▶ **WHAT THE TASK ASKS**
Write out the following listing's lines from the one with "exposure notification API." to the one with "ACO &amp; ASE files", exactly, with both included and no others.

=== Begin Enclosure ===

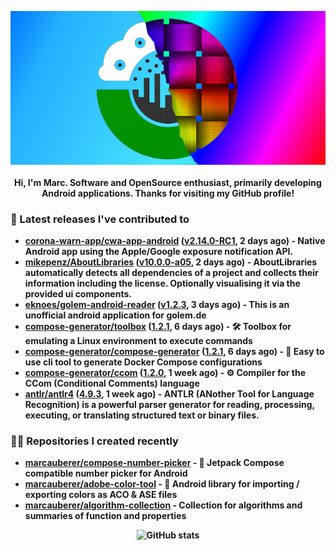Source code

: <p align="center">
	<img src="https://raw.githubusercontent.com/marcauberer/marcauberer/master/images/frontpage-image.jpg">
	<br><br>
	<b>Hi, I'm Marc. Software and OpenSource enthusiast, primarily developing Android applications. Thanks for visiting my GitHub profile!
</p>

### 🚀 Latest releases I've contributed to


- [corona-warn-app/cwa-app-android](https://github.com/corona-warn-app/cwa-app-android) ([v2.14.0-RC1](https://github.com/corona-warn-app/cwa-app-android/releases/tag/v2.14.0-RC1), 2 days ago) - Native Android app using the Apple/Google exposure notification API.
- [mikepenz/AboutLibraries](https://github.com/mikepenz/AboutLibraries) ([v10.0.0-a05](https://github.com/mikepenz/AboutLibraries/releases/tag/v10.0.0-a05), 2 days ago) - AboutLibraries automatically detects all dependencies of a project and collects their information including the license. Optionally visualising it via the provided ui components.
- [eknoes/golem-android-reader](https://github.com/eknoes/golem-android-reader) ([v1.2.3](https://github.com/eknoes/golem-android-reader/releases/tag/v1.2.3), 3 days ago) - This is an unofficial android application for golem.de
- [compose-generator/toolbox](https://github.com/compose-generator/toolbox) ([1.2.1](https://github.com/compose-generator/toolbox/releases/tag/1.2.1), 6 days ago) - 🛠️ Toolbox for emulating a Linux environment to execute commands
- [compose-generator/compose-generator](https://github.com/compose-generator/compose-generator) ([1.2.1](https://github.com/compose-generator/compose-generator/releases/tag/1.2.1), 6 days ago) - 🐳 Easy to use cli tool to generate Docker Compose configurations
- [compose-generator/ccom](https://github.com/compose-generator/ccom) ([1.2.0](https://github.com/compose-generator/ccom/releases/tag/1.2.0), 1 week ago) - ⚙️ Compiler for the CCom (Conditional Comments) language
- [antlr/antlr4](https://github.com/antlr/antlr4) ([4.9.3](https://github.com/antlr/antlr4/releases/tag/4.9.3), 1 week ago) - ANTLR (ANother Tool for Language Recognition) is a powerful parser generator for reading, processing, executing, or translating structured text or binary files.

### 👨‍💻 Repositories I created recently
- [marcauberer/compose-number-picker](https://github.com/marcauberer/compose-number-picker) - 🔢 Jetpack Compose compatible number picker for Android
- [marcauberer/adobe-color-tool](https://github.com/marcauberer/adobe-color-tool) - 🎨 Android library for importing / exporting colors as ACO &amp; ASE files
- [marcauberer/algorithm-collection](https://github.com/marcauberer/algorithm-collection) - Collection for algorithms and summaries of function and properties

<p align="center">
	<img src="https://github-readme-stats.vercel.app/api?username=marcauberer&show_icons=true&theme=dark" alt="GitHub stats">
</p>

=== End Enclosure ===

▶ **ANSWER FOR THE TASK**
- [corona-warn-app/cwa-app-android](https://github.com/corona-warn-app/cwa-app-android) ([v2.14.0-RC1](https://github.com/corona-warn-app/cwa-app-android/releases/tag/v2.14.0-RC1), 2 days ago) - Native Android app using the Apple/Google exposure notification API.
- [mikepenz/AboutLibraries](https://github.com/mikepenz/AboutLibraries) ([v10.0.0-a05](https://github.com/mikepenz/AboutLibraries/releases/tag/v10.0.0-a05), 2 days ago) - AboutLibraries automatically detects all dependencies of a project and collects their information including the license. Optionally visualising it via the provided ui components.
- [eknoes/golem-android-reader](https://github.com/eknoes/golem-android-reader) ([v1.2.3](https://github.com/eknoes/golem-android-reader/releases/tag/v1.2.3), 3 days ago) - This is an unofficial android application for golem.de
- [compose-generator/toolbox](https://github.com/compose-generator/toolbox) ([1.2.1](https://github.com/compose-generator/toolbox/releases/tag/1.2.1), 6 days ago) - 🛠️ Toolbox for emulating a Linux environment to execute commands
- [compose-generator/compose-generator](https://github.com/compose-generator/compose-generator) ([1.2.1](https://github.com/compose-generator/compose-generator/releases/tag/1.2.1), 6 days ago) - 🐳 Easy to use cli tool to generate Docker Compose configurations
- [compose-generator/ccom](https://github.com/compose-generator/ccom) ([1.2.0](https://github.com/compose-generator/ccom/releases/tag/1.2.0), 1 week ago) - ⚙️ Compiler for the CCom (Conditional Comments) language
- [antlr/antlr4](https://github.com/antlr/antlr4) ([4.9.3](https://github.com/antlr/antlr4/releases/tag/4.9.3), 1 week ago) - ANTLR (ANother Tool for Language Recognition) is a powerful parser generator for reading, processing, executing, or translating structured text or binary files.

### 👨‍💻 Repositories I created recently
- [marcauberer/compose-number-picker](https://github.com/marcauberer/compose-number-picker) - 🔢 Jetpack Compose compatible number picker for Android
- [marcauberer/adobe-color-tool](https://github.com/marcauberer/adobe-color-tool) - 🎨 Android library for importing / exporting colors as ACO &amp; ASE files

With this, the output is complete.